SIKESTON -- For Don Pigg, helping farmers in need is just business. It doesn't matter if those farmers are right here in Sikeston or on the other side of the world.
Pigg, who works in agricultural credit for Production Credit Association of Southeast Missouri, recently traveled to Russia through an international development program.
It was sponsored by the Agricultural Cooperative Development International/Volunteers in Overseas Cooperative Assistance, which works to identify economic opportunities and to increase the transfer of technology between nations.
"We want to improve the lives of those overseas and see how they live and bring that information back to educate those back home," said Barbara Smith, the organization's administrative officer.
She said the organization sends volunteer consultants to many overseas destinations to work on short-term technical assignments that will better that nation. It finds these volunteers by using a database of some 3,000 names.

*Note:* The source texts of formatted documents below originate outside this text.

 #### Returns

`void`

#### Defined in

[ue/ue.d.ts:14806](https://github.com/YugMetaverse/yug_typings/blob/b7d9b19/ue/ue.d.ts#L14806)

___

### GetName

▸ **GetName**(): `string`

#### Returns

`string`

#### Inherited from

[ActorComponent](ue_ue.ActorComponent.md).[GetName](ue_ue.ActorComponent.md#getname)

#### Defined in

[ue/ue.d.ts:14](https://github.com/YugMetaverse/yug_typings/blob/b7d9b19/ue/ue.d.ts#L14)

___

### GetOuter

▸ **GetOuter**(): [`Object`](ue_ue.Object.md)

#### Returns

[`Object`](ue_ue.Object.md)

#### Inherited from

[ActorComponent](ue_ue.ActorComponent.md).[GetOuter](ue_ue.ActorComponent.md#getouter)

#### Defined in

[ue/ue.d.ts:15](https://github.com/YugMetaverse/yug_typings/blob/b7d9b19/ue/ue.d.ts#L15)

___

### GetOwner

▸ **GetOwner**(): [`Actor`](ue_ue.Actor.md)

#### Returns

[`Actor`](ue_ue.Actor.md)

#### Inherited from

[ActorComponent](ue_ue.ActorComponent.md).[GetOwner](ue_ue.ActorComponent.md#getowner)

Smith said if one of the 3,000 volunteers listed on the database does not meet the qualifications for the position the group wants to fill, the organization then must search around.
After listening to a speaker at a conference he attended last fall, Pigg became interested in the program. So, he submitted a resume and waited to be matched with an organization that would utilize his training and talent.

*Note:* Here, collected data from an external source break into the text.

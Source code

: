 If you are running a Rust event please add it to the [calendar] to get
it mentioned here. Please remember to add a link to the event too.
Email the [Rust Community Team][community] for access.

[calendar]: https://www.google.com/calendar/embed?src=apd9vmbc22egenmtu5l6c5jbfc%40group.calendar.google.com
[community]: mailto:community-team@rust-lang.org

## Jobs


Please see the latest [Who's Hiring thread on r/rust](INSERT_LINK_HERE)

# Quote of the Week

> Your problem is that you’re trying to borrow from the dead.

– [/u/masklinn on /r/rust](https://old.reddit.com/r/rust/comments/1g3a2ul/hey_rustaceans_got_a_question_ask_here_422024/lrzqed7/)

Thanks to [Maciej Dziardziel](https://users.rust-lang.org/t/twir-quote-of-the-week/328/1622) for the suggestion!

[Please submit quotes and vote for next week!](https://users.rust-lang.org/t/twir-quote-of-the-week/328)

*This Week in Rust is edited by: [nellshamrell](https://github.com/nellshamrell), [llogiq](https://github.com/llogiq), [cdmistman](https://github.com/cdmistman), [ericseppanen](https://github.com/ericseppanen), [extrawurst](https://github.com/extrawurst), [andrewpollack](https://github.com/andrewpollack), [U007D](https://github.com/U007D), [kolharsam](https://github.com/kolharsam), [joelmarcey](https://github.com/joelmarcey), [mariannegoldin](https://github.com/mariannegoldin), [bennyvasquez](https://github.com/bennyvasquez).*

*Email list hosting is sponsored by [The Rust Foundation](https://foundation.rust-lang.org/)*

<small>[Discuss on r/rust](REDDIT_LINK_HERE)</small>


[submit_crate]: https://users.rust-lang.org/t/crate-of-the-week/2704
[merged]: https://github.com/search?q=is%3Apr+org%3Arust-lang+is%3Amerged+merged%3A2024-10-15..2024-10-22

"It's interesting just getting to see how other people live," Pigg Pigg. "I've always been interested in travel, so I decided to take the opportunity and hopefully, impart knowledge that might help them."

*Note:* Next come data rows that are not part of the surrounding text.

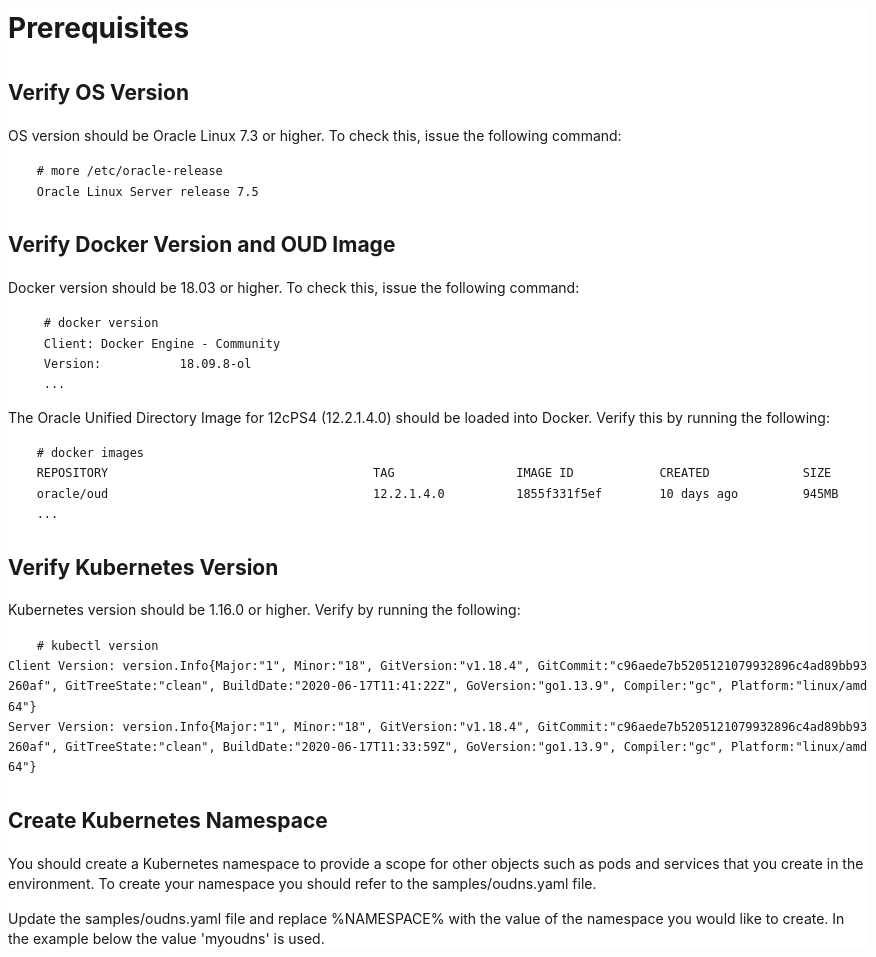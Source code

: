 # Prerequisites

## Verify OS Version
OS version should be Oracle Linux 7.3 or higher.  To check this, issue the following command:

        # more /etc/oracle-release
        Oracle Linux Server release 7.5

## Verify Docker Version and OUD Image
Docker version should be 18.03 or higher.  To check this, issue the following command:

         # docker version
         Client: Docker Engine - Community
         Version:           18.09.8-ol
         ...

The Oracle Unified Directory Image for 12cPS4 (12.2.1.4.0) should be loaded into Docker.  Verify this by running the following:

        # docker images
        REPOSITORY                                     TAG                 IMAGE ID            CREATED             SIZE
        oracle/oud                                     12.2.1.4.0          1855f331f5ef        10 days ago         945MB
        ...

## Verify Kubernetes Version
Kubernetes version should be 1.16.0 or higher.  Verify by running the following:

        # kubectl version
	Client Version: version.Info{Major:"1", Minor:"18", GitVersion:"v1.18.4", GitCommit:"c96aede7b5205121079932896c4ad89bb93260af", GitTreeState:"clean", BuildDate:"2020-06-17T11:41:22Z", GoVersion:"go1.13.9", Compiler:"gc", Platform:"linux/amd64"}
	Server Version: version.Info{Major:"1", Minor:"18", GitVersion:"v1.18.4", GitCommit:"c96aede7b5205121079932896c4ad89bb93260af", GitTreeState:"clean", BuildDate:"2020-06-17T11:33:59Z", GoVersion:"go1.13.9", Compiler:"gc", Platform:"linux/amd64"}

## Create Kubernetes Namespace
You should create a Kubernetes namespace to provide a scope for other objects such as pods and services that you create in the environment.  To create your namespace you should refer to the samples/oudns.yaml file.

Update the samples/oudns.yaml file and replace %NAMESPACE% with the value of the namespace you would like to create.  In the example below the value 'myoudns' is used.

The organization eventually matched Pigg with an agricultural loan and savings cooperative named Podderzhka, the Russian equivalent of his job in the United States.
So, in May, Pigg flew from St. Louis to New York, then boarded a plane headed for Moscow. He spent one week in Moscow, then proceeded to Rostov-on-Don, a town in southern Russia where he spent 12 days.
Pigg spent much of his time in Russia working with the cooperative and its employees, developing policies, procedures and internal control mechanisms.
It was the language barrier that wasn't so easy to cross.
The most difficult part was communicating through communicators, Pigg said.
He was supplied with an interpreter by ACDI/VOCA. While the interpreter was very capable of translating a normal conversation, Pigg said he wasn't very knowledgeable or understanding of financial terms.
Pigg described the area of Russia in which he worked as very good agricultural land, with a dark, deep, productive topsoil. The farmers here generally grow wheat, barley and sunflowers and work with limited machinery and even less financial resources.
While Russian farmers want better equipment and better seeds, there are limited financial resources and laws make loaning and financing difficult. Local banks are unwilling to make loans, leaving the cooperative, which Pigg said really wants to help the farmers, without a money source.
While the limited resources available to the Russian farmers surprised Pigg, he was impressed by the attitude of the Russian people.
"They are so happy to have their freedom," he said. "The conditions are probably much better now, but with the devaluation of the ruble, they're still happy to be where they're at today."